• Professional Development School (PDS) Program

    Since opening in 2009, EARTHS has been working in partnership with Pepperdine University’s Graduate School of Education and Psychology to train credential candidates and support EARTHS’ students through a professional development school model.

    A professional development school (PDS) is a partnership between a school and a university focused on improving the quality of teacher preparation and professional development through inquiry and collaboration. Four goals are integrated into the program at a PDS (Teitel, 2003):

    • Improvement of student learning
    • Preparation of educators
    • Professional development of educators
    • Research and inquiry into improving practice

    EARTHS invites multiple-subject candidates from Pepperdine’s Westlake Village campus to join our school community for a full school year to learn and develop alongside our teachers and students in a medical model. During this year our candidates participate in a developmental observation rotation which allows them to observe student development in all grade levels and better understand the scope and sequence of curriculum across the elementary school grades. This also allows them to observe management and instructional strategies from multiple teachers to develop a sense of their own identity as a teacher.

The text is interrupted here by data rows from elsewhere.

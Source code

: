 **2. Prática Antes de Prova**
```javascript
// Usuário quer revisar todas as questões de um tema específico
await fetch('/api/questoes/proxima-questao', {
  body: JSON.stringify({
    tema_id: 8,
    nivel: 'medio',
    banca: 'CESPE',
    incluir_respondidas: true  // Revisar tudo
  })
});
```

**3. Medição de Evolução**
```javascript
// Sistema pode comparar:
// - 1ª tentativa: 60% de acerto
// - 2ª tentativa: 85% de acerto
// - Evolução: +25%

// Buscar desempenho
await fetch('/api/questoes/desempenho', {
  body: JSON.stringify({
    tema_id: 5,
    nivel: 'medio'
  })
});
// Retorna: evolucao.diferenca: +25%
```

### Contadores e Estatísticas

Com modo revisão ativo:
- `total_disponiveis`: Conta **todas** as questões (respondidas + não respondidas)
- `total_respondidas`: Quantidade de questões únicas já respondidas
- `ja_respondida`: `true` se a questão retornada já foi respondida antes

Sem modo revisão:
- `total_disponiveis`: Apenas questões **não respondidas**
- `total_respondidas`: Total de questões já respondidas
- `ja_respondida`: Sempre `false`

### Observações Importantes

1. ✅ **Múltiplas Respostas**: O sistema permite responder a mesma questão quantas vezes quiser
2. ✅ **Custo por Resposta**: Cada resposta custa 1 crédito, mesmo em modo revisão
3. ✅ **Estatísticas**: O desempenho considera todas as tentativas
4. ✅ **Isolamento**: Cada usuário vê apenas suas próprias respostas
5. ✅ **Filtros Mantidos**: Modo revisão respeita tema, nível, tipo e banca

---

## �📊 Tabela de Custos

    The candidates will then student teach in two grade levels, one primary and one upper grade, in order to develop their instructional practices.  Supervision and coaching is provided to these candidates through EARTHS staff members who serve as master teachers, an on-campus field supervisor, and Pepperdine adjunct faculty.

    Credential candidates enhance student learning by providing additional support in the classroom, reducing student-teacher ratios, and supporting the school with their own service-learning research projects.

    In collaboration with Pepperdine as well as with our partnership with the FOSS Leadership Academy, EARTHS teachers are able to continue their own professional development through reflection and inquiry into improving teaching practices in the classroom.